Не ответил. Он вообще говорить перестал. Забыл, как. Долго потом не говорил, до конца войны. Павилиха даже думала, так немым и останется. И не помнил ничего, что с ним раньше было. Вроде как от Найдиной будки жизнь его началась. Не помнит, и не надо. Будет Павилихе сынком.

Грела воду Павилиха, отмывала найденыша в корыте, в семи водах, мазала барсучьим салом болячки. А чем еще? Других лекарств у нее не было. Глаза у мальчонки карие, как черешни, а волосенки, те немногие, что на головенке меж струпьев остались, сивые. Всю рванину его в сени бросила — сжечь. Потом передумала: в чем ему ходить-то. Надо выстирать, да подлатать. Стала разбирать тряпки, нащупала что-то в пиджачке, зашито что-то в нагрудном карманчике. Подпорола аккуратно, вытащила бумажки. Метрика и фотография. Сидит семейство, улыбается застыло. Черноволосые, носатые, ясное дело — жиды. И имена такие — жидовские. Вон ее знайдыш[2] — трехлетний карапуз, черные кудряшки, как у девчонки, до плеч — у матери на коленках. Оторопело, открыв рот, на нее, Павилиху, уставился. Мишка, значит. Седой, значит, пацанчик-то. «Ох, война, сука проклятущая, и детей не щадит..

Как советская власть в Белоруссию вернулась, записала Павилиха мальчонку своим сыном, Михаилом Егоровичем Павилиным. А ту метрику и фотографию не выбросила, рука не поднялась. Спрятала в схрон. Был у нее в избе тайничок, еще отцом устроенный, под широкой половицей у стены. Сверху всегда лавка стояла, и стол тут же. Отец там кресты свои георгиевские, что с империалистической принес, держал и пять царских золотых червонцев. Тоже с войны принес. Где взял, никогда не говорил, может и украл у кого, может и убил за те червонцы кого, кто знает. Думал, девке своей, Дусе, доченьке на приданое. А Дуся так в девках и осталась. Четыре червонца отец постепенно продал. Куда ж деваться, когда нужда да голодуха у ворот с вилами стоят. А пятый не успел, помер.

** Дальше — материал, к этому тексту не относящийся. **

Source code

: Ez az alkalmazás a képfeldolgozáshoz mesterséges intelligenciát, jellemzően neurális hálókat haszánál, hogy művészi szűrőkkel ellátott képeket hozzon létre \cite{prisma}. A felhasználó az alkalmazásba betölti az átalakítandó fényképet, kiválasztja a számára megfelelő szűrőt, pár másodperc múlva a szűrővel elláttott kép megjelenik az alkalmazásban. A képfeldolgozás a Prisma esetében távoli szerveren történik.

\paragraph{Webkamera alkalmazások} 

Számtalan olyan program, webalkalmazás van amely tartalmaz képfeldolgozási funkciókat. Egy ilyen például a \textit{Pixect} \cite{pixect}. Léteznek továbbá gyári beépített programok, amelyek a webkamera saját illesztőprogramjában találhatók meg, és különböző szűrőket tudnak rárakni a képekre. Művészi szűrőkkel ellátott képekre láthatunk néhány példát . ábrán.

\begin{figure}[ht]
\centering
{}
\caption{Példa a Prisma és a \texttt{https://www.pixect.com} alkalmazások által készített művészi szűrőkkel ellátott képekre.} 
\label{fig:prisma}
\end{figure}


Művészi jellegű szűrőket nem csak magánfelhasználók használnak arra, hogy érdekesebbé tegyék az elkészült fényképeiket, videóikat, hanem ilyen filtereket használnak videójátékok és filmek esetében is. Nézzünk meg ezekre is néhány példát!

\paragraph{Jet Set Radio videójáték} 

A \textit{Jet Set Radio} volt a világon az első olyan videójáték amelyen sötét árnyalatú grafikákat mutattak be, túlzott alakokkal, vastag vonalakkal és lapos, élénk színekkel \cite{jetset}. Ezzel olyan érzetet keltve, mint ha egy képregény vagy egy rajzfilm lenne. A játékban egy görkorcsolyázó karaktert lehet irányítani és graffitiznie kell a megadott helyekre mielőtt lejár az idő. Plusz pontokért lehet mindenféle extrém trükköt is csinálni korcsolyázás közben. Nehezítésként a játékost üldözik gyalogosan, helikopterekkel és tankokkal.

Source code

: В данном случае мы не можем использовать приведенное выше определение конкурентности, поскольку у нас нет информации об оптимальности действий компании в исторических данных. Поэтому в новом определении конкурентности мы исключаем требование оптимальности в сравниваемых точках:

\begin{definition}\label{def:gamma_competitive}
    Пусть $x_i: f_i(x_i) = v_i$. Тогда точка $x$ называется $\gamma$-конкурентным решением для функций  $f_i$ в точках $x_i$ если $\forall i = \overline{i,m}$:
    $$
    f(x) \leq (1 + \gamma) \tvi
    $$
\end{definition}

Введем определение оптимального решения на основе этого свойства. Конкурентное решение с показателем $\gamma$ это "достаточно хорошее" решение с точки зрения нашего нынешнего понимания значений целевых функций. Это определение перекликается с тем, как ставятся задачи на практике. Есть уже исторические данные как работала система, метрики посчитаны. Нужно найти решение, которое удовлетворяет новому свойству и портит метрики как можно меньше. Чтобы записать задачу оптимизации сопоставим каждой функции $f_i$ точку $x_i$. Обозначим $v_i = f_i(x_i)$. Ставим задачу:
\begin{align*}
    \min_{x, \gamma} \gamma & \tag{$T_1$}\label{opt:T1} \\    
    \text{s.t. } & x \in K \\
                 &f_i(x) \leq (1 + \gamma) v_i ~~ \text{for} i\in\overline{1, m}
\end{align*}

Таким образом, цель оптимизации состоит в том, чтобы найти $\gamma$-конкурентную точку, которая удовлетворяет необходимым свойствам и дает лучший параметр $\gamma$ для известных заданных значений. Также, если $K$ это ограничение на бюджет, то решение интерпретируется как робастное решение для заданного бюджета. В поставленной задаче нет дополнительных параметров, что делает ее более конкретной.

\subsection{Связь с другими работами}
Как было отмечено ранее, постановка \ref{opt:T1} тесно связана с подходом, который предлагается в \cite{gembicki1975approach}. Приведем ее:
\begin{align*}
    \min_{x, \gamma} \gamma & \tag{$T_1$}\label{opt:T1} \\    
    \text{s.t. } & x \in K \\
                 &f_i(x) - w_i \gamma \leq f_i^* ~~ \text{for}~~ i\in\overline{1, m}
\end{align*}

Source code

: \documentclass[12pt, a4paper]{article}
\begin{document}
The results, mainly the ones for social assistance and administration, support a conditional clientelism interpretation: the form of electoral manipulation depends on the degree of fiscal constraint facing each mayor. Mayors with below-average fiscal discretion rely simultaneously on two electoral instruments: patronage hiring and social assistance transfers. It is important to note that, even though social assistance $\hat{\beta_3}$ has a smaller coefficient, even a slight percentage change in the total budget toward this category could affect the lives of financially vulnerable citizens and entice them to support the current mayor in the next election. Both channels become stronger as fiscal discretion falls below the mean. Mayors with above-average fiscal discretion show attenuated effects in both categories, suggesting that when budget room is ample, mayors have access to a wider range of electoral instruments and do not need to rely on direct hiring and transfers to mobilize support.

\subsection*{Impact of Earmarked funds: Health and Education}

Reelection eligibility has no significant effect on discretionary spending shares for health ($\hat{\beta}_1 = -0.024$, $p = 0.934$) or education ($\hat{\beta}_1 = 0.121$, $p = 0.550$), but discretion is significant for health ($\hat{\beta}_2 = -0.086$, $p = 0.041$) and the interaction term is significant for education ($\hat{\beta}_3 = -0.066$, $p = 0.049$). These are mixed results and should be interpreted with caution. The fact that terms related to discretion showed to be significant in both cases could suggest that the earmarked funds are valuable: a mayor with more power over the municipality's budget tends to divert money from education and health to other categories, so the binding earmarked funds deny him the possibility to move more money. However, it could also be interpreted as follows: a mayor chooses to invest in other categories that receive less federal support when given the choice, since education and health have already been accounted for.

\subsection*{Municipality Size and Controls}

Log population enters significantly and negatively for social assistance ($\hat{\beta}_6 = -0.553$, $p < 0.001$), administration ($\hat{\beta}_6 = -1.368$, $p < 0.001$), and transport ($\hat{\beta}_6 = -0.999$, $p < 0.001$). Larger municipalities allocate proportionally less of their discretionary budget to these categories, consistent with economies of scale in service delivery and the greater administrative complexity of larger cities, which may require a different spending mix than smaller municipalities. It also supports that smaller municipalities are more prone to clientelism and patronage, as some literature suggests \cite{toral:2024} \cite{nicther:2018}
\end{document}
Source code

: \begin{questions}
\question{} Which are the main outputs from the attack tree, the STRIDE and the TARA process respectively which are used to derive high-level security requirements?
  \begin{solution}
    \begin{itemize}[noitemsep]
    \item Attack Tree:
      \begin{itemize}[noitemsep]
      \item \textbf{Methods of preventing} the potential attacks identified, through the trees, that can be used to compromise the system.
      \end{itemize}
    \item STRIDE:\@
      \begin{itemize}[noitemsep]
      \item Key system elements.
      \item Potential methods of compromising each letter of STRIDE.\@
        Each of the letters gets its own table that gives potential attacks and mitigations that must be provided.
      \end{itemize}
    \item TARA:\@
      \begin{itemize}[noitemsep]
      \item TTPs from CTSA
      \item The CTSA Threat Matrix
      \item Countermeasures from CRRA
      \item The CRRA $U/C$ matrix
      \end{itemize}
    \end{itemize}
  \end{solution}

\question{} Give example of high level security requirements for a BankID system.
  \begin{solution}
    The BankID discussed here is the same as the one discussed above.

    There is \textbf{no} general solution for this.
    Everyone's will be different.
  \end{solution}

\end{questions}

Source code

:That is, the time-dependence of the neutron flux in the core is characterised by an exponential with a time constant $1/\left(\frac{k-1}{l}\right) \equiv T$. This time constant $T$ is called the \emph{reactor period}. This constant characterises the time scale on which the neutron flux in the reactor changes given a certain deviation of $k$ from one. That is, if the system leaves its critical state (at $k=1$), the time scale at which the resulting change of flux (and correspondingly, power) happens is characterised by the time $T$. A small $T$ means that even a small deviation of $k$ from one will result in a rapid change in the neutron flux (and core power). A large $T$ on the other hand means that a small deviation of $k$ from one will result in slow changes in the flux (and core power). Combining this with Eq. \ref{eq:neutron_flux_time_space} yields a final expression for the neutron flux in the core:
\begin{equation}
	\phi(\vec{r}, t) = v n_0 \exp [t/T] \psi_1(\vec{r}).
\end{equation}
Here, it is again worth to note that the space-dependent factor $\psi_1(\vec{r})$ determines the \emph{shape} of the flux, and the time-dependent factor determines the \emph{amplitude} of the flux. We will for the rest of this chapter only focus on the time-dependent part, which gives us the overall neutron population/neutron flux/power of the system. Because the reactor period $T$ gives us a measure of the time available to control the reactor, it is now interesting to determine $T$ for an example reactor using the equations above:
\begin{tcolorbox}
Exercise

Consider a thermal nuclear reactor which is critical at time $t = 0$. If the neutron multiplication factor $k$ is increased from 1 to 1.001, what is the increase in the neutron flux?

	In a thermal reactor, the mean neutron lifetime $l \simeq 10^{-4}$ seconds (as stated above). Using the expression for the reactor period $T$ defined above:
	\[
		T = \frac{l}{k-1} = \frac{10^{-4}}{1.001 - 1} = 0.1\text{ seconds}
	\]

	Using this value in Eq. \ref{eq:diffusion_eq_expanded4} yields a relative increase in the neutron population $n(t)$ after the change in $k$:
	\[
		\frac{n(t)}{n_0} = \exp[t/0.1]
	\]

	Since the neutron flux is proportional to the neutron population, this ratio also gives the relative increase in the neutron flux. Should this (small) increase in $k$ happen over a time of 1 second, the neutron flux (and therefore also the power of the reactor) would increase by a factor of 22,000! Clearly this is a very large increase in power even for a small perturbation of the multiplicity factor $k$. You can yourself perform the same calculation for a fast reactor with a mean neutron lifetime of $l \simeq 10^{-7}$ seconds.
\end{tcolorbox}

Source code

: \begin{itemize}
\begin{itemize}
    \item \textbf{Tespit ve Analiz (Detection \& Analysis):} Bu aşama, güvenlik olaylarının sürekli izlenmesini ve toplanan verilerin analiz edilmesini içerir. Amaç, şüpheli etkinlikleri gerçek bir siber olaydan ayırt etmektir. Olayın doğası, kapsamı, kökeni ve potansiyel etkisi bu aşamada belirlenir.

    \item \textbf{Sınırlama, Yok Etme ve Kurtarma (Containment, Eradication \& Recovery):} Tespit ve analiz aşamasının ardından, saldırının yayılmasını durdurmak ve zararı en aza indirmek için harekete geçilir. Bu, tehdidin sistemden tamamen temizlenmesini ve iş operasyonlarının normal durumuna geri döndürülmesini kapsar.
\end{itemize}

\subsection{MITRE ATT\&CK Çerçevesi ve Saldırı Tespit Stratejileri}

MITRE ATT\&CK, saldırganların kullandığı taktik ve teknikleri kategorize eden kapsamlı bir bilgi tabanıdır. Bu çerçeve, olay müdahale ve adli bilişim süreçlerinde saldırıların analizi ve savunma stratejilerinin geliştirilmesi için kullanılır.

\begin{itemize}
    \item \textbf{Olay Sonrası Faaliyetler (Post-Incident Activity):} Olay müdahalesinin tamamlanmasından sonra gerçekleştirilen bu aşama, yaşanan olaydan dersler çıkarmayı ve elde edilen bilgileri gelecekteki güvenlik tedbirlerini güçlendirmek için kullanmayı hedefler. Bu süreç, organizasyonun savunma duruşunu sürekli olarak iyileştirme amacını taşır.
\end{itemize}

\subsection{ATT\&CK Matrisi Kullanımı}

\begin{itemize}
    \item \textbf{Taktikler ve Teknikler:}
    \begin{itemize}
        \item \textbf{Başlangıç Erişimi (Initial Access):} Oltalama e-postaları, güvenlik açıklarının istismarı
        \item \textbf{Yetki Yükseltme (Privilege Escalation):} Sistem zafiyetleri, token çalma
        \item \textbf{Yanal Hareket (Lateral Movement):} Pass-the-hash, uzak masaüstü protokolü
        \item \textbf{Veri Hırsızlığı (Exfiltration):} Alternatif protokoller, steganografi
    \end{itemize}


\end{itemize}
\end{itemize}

Так и лежали под половицей золотой кругляш в тряпочку завернутый и папашины егории. Хороший тайник был, надежный. В лихие годы кто только через деревню не проходил. И каждый обобрать норовил. По избе, как в своем дому, шарились. Вон, даже ризу с иконы содрали, за серебро приняли. Не постеснялись. А батькин схрон не нашли.

И пролежали там Мишкины бумажки без малого двадцать лет.

В шестьдесят первом году Павилиха помирать затеялась. Рак у нее нашли. Помучили-помучили в больничке в Вилейке и домой отпустили, безнадежная ты, мать. Написала она сыну письмо, чтоб приехал проститься. Мишка тогда в Минске обосновался: техникум закончил, в армии отслужил, на заводе работать начал.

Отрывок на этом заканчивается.